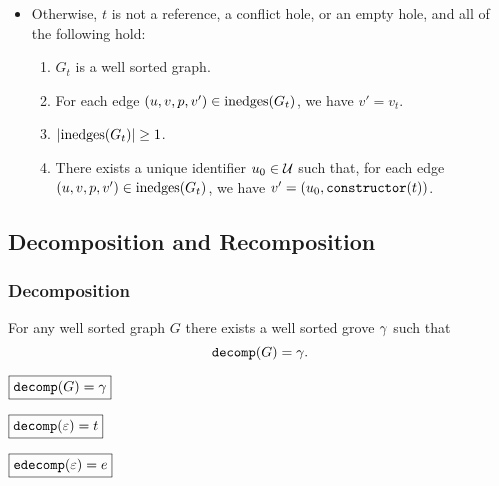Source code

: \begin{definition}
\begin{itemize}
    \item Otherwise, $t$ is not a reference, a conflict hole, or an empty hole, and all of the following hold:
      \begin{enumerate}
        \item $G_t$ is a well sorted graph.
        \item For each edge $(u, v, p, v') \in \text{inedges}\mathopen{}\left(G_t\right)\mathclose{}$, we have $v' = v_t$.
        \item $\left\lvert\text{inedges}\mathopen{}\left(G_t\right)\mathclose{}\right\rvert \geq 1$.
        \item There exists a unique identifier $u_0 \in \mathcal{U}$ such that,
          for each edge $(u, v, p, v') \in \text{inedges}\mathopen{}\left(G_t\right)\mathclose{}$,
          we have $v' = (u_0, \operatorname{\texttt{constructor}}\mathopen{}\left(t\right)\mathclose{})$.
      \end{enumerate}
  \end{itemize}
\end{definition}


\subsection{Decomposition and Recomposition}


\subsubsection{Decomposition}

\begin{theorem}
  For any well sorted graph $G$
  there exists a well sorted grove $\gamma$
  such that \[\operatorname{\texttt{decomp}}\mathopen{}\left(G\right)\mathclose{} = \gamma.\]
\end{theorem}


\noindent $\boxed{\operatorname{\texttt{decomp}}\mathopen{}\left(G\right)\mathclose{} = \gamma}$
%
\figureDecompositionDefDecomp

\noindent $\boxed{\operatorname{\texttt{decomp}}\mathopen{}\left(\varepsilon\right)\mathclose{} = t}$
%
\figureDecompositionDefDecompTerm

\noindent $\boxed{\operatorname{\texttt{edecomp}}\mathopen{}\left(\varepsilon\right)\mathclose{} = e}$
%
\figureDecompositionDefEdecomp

━━━━━━━━━━━━━━━━

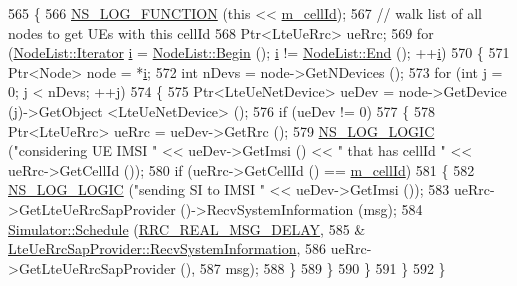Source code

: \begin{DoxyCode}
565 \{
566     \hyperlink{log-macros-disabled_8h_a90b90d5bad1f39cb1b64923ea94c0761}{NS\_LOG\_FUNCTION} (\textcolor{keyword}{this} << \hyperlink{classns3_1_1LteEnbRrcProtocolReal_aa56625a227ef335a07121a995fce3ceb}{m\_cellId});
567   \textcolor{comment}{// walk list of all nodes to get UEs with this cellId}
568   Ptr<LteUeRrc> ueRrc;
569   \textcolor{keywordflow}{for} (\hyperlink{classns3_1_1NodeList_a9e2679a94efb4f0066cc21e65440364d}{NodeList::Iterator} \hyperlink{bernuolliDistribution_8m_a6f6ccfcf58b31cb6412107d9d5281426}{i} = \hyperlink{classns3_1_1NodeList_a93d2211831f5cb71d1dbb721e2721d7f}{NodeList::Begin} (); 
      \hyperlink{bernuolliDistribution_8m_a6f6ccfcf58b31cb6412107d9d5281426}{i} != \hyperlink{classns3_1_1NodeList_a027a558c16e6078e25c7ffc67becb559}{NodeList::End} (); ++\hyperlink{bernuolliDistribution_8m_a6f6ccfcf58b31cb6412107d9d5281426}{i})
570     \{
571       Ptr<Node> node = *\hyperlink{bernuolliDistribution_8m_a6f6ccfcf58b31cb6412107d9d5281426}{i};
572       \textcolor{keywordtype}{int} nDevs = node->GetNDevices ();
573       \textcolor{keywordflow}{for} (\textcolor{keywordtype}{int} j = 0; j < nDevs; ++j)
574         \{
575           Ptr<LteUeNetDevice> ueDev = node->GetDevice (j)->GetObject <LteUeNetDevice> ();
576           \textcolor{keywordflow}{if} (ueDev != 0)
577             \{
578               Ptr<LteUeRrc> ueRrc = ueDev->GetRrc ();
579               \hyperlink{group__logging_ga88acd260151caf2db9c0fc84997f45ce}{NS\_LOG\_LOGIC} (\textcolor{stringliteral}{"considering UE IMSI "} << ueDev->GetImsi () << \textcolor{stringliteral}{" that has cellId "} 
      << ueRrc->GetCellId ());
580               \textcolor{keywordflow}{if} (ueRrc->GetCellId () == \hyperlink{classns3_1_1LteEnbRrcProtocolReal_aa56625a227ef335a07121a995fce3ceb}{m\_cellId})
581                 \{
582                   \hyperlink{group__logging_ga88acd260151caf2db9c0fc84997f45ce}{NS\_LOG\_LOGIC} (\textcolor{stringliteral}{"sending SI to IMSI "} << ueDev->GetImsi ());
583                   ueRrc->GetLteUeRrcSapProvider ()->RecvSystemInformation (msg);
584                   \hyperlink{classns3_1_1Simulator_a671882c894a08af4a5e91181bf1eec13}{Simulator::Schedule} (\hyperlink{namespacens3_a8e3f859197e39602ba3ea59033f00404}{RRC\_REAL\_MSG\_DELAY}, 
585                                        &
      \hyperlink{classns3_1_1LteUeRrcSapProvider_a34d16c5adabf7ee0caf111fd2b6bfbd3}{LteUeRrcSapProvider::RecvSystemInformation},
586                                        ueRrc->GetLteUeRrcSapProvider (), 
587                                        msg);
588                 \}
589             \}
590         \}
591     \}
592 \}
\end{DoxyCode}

━━━━━━━━━━━━━━━━

**Aim of the exercise**.
Copy, from the lines above, each one that holds "varepsilon".

**Exercise response**.
\noindent $\boxed{\operatorname{\texttt{decomp}}\mathopen{}\left(\varepsilon\right)\mathclose{} = t}$
\noindent $\boxed{\operatorname{\texttt{edecomp}}\mathopen{}\left(\varepsilon\right)\mathclose{} = e}$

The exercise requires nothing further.